Task objective » Each record must be printed again exactly as given.

Supplied entries »
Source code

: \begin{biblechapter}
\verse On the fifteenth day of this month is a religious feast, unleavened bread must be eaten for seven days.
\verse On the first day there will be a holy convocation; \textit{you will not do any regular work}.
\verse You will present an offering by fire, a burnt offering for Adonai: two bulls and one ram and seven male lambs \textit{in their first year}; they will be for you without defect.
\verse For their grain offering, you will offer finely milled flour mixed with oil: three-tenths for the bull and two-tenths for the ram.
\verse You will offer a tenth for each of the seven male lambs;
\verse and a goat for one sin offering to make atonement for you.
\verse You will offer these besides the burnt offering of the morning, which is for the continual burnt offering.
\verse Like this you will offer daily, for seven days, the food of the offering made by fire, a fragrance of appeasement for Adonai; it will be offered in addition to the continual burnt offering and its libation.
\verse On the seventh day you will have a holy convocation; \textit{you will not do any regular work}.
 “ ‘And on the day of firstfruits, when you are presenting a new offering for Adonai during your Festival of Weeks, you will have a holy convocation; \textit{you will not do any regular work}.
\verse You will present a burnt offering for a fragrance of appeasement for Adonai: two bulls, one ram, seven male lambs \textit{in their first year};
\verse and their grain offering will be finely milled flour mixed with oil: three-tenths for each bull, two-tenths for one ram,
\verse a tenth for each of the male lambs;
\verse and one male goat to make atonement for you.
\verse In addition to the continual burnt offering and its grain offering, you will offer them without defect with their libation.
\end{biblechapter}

Your response »
Source code

: \begin{biblechapter}
\verse On the fifteenth day of this month is a religious feast, unleavened bread must be eaten for seven days.
\verse On the first day there will be a holy convocation; \textit{you will not do any regular work}.
\verse You will present an offering by fire, a burnt offering for Adonai: two bulls and one ram and seven male lambs \textit{in their first year}; they will be for you without defect.
\verse For their grain offering, you will offer finely milled flour mixed with oil: three-tenths for the bull and two-tenths for the ram.
\verse You will offer a tenth for each of the seven male lambs;
\verse and a goat for one sin offering to make atonement for you.
\verse You will offer these besides the burnt offering of the morning, which is for the continual burnt offering.
\verse Like this you will offer daily, for seven days, the food of the offering made by fire, a fragrance of appeasement for Adonai; it will be offered in addition to the continual burnt offering and its libation.
\verse On the seventh day you will have a holy convocation; \textit{you will not do any regular work}.
 “ ‘And on the day of firstfruits, when you are presenting a new offering for Adonai during your Festival of Weeks, you will have a holy convocation; \textit{you will not do any regular work}.
\verse You will present a burnt offering for a fragrance of appeasement for Adonai: two bulls, one ram, seven male lambs \textit{in their first year};
\verse and their grain offering will be finely milled flour mixed with oil: three-tenths for each bull, two-tenths for one ram,
\verse a tenth for each of the male lambs;
\verse and one male goat to make atonement for you.
\verse In addition to the continual burnt offering and its grain offering, you will offer them without defect with their libation.
\end{biblechapter}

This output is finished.